▶ _WORK TASK_: Wherever the word "connecté" occurs in the listing below, copy that whole line.

=== AVAILABLE RECORDS ===

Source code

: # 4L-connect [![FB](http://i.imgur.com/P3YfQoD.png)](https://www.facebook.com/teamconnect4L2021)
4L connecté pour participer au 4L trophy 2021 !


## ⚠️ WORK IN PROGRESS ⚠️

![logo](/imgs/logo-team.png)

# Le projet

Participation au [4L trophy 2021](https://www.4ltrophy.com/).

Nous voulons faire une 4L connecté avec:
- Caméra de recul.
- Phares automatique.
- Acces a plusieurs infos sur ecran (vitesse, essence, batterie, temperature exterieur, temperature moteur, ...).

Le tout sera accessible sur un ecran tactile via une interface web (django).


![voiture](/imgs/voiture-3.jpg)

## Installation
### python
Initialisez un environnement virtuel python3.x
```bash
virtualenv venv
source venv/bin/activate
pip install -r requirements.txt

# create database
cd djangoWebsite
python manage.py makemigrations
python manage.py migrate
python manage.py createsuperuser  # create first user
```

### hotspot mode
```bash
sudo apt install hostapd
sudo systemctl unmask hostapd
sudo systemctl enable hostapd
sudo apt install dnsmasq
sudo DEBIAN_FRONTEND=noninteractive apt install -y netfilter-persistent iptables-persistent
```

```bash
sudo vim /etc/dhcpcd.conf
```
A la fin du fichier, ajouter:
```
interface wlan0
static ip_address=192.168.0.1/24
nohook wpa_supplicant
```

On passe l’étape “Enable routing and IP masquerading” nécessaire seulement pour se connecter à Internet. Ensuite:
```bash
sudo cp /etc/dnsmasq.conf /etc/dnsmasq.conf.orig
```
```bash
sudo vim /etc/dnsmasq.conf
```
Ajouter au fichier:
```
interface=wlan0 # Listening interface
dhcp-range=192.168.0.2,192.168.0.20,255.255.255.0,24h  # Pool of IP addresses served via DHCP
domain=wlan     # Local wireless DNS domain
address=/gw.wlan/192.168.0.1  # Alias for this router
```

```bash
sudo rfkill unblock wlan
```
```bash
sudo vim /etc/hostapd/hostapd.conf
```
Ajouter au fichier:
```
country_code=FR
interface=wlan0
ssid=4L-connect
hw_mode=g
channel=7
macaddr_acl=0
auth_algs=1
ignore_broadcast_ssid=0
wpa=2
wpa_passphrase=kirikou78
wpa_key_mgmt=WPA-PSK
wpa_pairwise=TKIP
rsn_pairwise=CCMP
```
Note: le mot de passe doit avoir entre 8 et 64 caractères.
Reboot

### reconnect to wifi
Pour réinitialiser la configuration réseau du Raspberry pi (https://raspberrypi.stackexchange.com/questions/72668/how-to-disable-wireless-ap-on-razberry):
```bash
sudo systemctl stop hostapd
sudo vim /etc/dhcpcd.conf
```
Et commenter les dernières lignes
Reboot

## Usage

===

▶ _OUTPUT_:
4L connecté pour participer au 4L trophy 2021 !
Nous voulons faire une 4L connecté avec:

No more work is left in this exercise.